* [ASSIGNMENT]
Starting from the line that contains "Name | Type", output every remaining line of the records below exactly as it appears, that line and the last one included.

╭─ DATA SUPPLIED

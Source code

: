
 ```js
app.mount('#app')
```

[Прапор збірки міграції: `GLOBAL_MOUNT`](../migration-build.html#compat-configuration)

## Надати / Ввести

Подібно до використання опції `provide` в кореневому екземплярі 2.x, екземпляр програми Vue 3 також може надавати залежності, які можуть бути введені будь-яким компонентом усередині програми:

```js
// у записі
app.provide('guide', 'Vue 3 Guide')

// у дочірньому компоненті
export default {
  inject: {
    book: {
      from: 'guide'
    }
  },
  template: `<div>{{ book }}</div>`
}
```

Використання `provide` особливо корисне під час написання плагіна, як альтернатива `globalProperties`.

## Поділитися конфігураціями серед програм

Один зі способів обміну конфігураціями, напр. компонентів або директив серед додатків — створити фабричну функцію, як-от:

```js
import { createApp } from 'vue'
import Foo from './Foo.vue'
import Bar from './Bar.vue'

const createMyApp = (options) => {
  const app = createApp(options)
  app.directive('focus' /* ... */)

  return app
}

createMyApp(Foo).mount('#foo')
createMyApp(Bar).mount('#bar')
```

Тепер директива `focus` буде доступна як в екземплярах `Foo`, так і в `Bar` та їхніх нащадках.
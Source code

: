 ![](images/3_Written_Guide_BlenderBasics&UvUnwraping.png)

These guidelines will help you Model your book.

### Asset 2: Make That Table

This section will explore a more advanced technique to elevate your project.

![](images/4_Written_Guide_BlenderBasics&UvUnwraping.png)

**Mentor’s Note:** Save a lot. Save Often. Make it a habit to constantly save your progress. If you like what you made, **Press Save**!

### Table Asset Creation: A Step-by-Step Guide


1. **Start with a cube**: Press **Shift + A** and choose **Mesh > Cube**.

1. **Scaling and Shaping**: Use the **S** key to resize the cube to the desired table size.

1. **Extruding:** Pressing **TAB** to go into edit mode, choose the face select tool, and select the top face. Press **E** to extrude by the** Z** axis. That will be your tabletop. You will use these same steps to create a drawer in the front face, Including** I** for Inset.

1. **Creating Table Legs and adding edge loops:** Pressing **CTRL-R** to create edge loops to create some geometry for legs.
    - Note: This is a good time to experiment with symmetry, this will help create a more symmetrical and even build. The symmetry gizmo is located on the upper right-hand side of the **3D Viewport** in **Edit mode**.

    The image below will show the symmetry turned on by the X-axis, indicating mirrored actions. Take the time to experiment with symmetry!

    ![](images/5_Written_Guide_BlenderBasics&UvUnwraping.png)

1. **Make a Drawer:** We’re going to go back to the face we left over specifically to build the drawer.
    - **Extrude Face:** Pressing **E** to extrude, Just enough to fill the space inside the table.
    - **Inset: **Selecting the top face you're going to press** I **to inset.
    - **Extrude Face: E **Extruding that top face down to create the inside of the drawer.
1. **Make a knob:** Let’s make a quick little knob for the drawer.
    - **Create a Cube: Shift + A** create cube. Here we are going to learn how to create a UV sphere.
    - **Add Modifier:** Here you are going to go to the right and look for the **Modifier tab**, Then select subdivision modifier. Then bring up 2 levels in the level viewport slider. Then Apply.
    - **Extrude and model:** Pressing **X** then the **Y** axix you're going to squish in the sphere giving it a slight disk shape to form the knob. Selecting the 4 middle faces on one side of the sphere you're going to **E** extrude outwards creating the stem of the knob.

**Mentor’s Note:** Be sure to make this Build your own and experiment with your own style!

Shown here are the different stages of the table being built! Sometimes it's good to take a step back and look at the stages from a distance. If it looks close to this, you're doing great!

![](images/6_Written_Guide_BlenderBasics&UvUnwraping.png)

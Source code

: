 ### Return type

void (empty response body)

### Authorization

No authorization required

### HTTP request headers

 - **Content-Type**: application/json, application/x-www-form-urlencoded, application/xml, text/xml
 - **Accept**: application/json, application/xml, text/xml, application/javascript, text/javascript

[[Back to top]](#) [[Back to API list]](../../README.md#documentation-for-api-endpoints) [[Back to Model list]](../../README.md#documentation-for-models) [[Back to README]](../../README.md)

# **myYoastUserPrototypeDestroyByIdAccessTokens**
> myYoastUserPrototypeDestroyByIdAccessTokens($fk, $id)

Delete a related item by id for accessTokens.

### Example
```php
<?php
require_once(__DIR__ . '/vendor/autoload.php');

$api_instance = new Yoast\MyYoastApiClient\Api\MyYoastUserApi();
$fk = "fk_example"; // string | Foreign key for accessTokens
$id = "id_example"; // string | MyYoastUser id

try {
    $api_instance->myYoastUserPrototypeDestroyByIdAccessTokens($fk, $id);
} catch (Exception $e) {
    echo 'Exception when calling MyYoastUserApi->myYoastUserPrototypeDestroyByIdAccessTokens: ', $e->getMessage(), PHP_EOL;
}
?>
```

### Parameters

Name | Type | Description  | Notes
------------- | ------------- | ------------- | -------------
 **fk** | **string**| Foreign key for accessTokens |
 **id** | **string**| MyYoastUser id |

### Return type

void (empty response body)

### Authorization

╰─

* [TASK SOLUTION]
Name | Type | Description  | Notes
------------- | ------------- | ------------- | -------------
 **fk** | **string**| Foreign key for accessTokens |
 **id** | **string**| MyYoastUser id |

### Return type

void (empty response body)

### Authorization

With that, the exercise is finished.